# What industries or working sectors can make use of RPA?



## megha001

I would like to have some opinions on applications of RPA (Robotic Process Automation) in different sectors.


----------



## FrancSevin

First off, welcome to our Forum!

Now for RPA.  Very useful technology.  Whilst it will replace a human worker, or team of workers, it does replicate their efforts with more precision, and dependable realization of consistent quality.  Thus, affording the delivery of expectations to the customer. My youngest brother, who's family lived in my basement for years while he studied the technology, is a world-renowned engineer of RPA.  His work can be found in auto plants all over the globe.


That said, I do not use it.  My company is a custom Contract-Packager and we found RPA cannot pay for itself over a reasonable time.  For what we do, the flexibility of the human mind is priceless.  However, robots tend to show up every day, on time, and ready to perform as expected.

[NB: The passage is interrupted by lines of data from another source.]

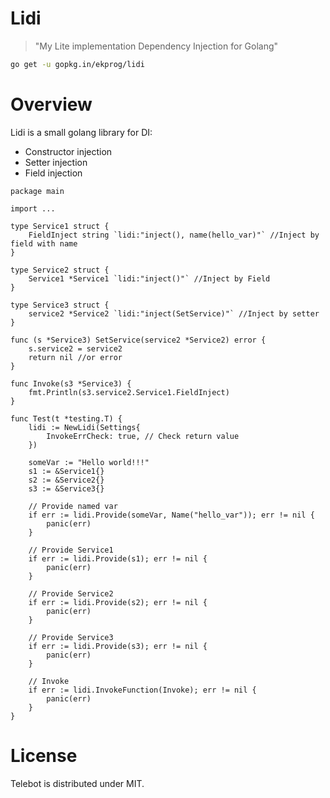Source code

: # Lidi
>"My Lite implementation Dependency Injection for Golang"

```bash
go get -u gopkg.in/ekprog/lidi
```

# Overview
Lidi is a small golang library for DI:
- Constructor injection
- Setter injection
- Field injection


```
package main 

import ...

type Service1 struct {
	FieldInject string `lidi:"inject(), name(hello_var)"` //Inject by field with name
}

type Service2 struct {
	Service1 *Service1 `lidi:"inject()"` //Inject by Field
}

type Service3 struct {
	service2 *Service2 `lidi:"inject(SetService)"` //Inject by setter
}

func (s *Service3) SetService(service2 *Service2) error {
	s.service2 = service2
	return nil //or error
}

func Invoke(s3 *Service3) {
	fmt.Println(s3.service2.Service1.FieldInject)
}

func Test(t *testing.T) {
	lidi := NewLidi(Settings{
		InvokeErrCheck: true, // Check return value
	})

	someVar := "Hello world!!!"
	s1 := &Service1{}
	s2 := &Service2{}
	s3 := &Service3{}

	// Provide named var
	if err := lidi.Provide(someVar, Name("hello_var")); err != nil {
		panic(err)
	}

	// Provide Service1
	if err := lidi.Provide(s1); err != nil {
		panic(err)
	}

	// Provide Service2
	if err := lidi.Provide(s2); err != nil {
		panic(err)
	}

	// Provide Service3
	if err := lidi.Provide(s3); err != nil {
		panic(err)
	}

	// Invoke
	if err := lidi.InvokeFunction(Invoke); err != nil {
		panic(err)
	}
}
```

# License
Telebot is distributed under MIT.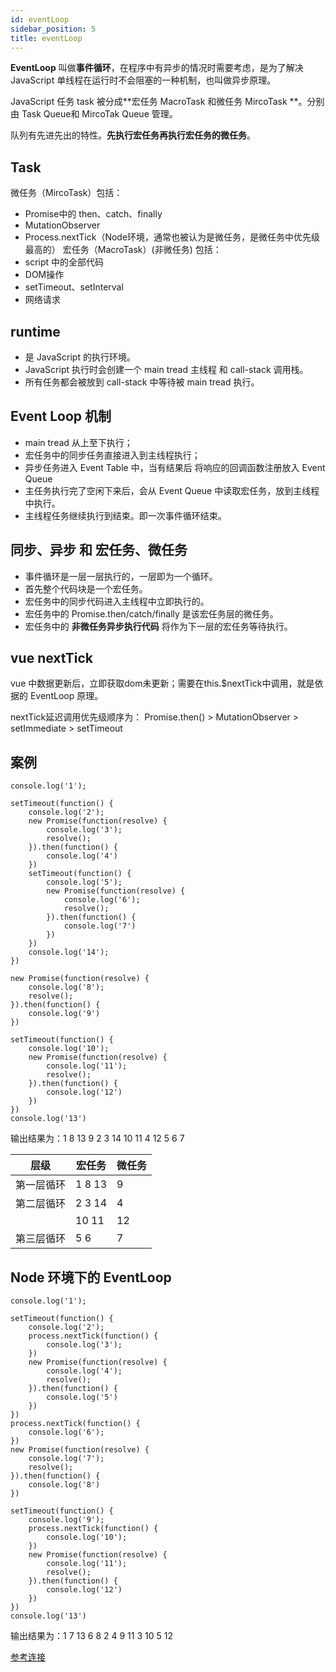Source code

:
 ```yaml
---
id: eventLoop
sidebar_position: 5
title: eventLoop
---
```


**EventLoop** 叫做**事件循环**，在程序中有异步的情况时需要考虑，是为了解决 JavaScript 单线程在运行时不会阻塞的一种机制，也叫做异步原理。

JavaScript 任务 task 被分成**宏任务 MacroTask 和微任务 MircoTask **。分别由 Task Queue和 MircoTak Queue 管理。

队列有先进先出的特性。**先执行宏任务再执行宏任务的微任务**。

## Task 
微任务（MircoTask）包括：
  - Promise中的 then、catch、finally
  - MutationObserver
  - Process.nextTick（Node环境，通常也被认为是微任务，是微任务中优先级最高的）
宏任务（MacroTask）(非微任务) 包括：
  - script 中的全部代码
  - DOM操作
  - setTimeout、setInterval 
  - 网络请求
  
## runtime
  - 是 JavaScript 的执行环境。 
  - JavaScript 执行时会创建一个 main tread 主线程 和 call-stack 调用栈。
  - 所有任务都会被放到 call-stack 中等待被 main tread 执行。

## Event Loop 机制
  - main tread 从上至下执行；
  - 宏任务中的同步任务直接进入到主线程执行；
  - 异步任务进入 Event Table 中，当有结果后 将响应的回调函数注册放入 Event Queue
  - 主任务执行完了空闲下来后，会从 Event Queue 中读取宏任务，放到主线程中执行。
  - 主线程任务继续执行到结束。即一次事件循环结束。

## 同步、异步 和 宏任务、微任务
- 事件循环是一层一层执行的，一层即为一个循环。
- 首先整个代码块是一个宏任务。
- 宏任务中的同步代码进入主线程中立即执行的。
- 宏任务中的 Promise.then/catch/finally 是该宏任务层的微任务。
- 宏任务中的 **非微任务异步执行代码** 将作为下一层的宏任务等待执行。

## vue nextTick
vue 中数据更新后，立即获取dom未更新；需要在this.$nextTick中调用，就是依据的 EventLoop 原理。

nextTick延迟调用优先级顺序为： Promise.then() > MutationObserver > setImmediate > setTimeout

## 案例
```
console.log('1');

setTimeout(function() {
    console.log('2');
    new Promise(function(resolve) {
        console.log('3');
        resolve();
    }).then(function() {
        console.log('4')
    })
    setTimeout(function() {
	    console.log('5');
	    new Promise(function(resolve) {
	        console.log('6');
	        resolve();
	    }).then(function() {
	        console.log('7')
	    })
	})
	console.log('14');
})

new Promise(function(resolve) {
    console.log('8');
    resolve();
}).then(function() {
    console.log('9')
})

setTimeout(function() {
    console.log('10');
    new Promise(function(resolve) {
        console.log('11');
        resolve();
    }).then(function() {
        console.log('12')
    })
})
console.log('13')
```
输出结果为：1 8 13 9 2 3 14 10 11 4 12 5 6 7

| 层级 | 宏任务 | 微任务 |
| ---- | ---- | ---- |
| 第一层循环 | 1 8 13 | 9
| 第二层循环 | 2 3 14 | 4 |
|  | 10 11 | 12 |
| 第三层循环 | 5 6 | 7 |

## Node 环境下的 EventLoop
```
console.log('1');

setTimeout(function() {
    console.log('2');
    process.nextTick(function() {
        console.log('3');
    })
    new Promise(function(resolve) {
        console.log('4');
        resolve();
    }).then(function() {
        console.log('5')
    })
})
process.nextTick(function() {
    console.log('6');
})
new Promise(function(resolve) {
    console.log('7');
    resolve();
}).then(function() {
    console.log('8')
})

setTimeout(function() {
    console.log('9');
    process.nextTick(function() {
        console.log('10');
    })
    new Promise(function(resolve) {
        console.log('11');
        resolve();
    }).then(function() {
        console.log('12')
    })
})
console.log('13')
```
输出结果为：1 7 13 6 8 2 4 9 11 3 10 5 12

[参考连接](https://blog.csdn.net/qq_31967985/article/details/110310685)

RPA requires a consistent backlog of work, particularly consistent and repeatable assignments of effort. Tech's for the RPA are high paying and rare, therefore costly unless work is steady and of sufficient volume to justify the salaries required to attain qualified personnel. Put together, these factors make RPA difficult to financially justify.

All that said, I recommend them were applicable. Especially in manufacturing.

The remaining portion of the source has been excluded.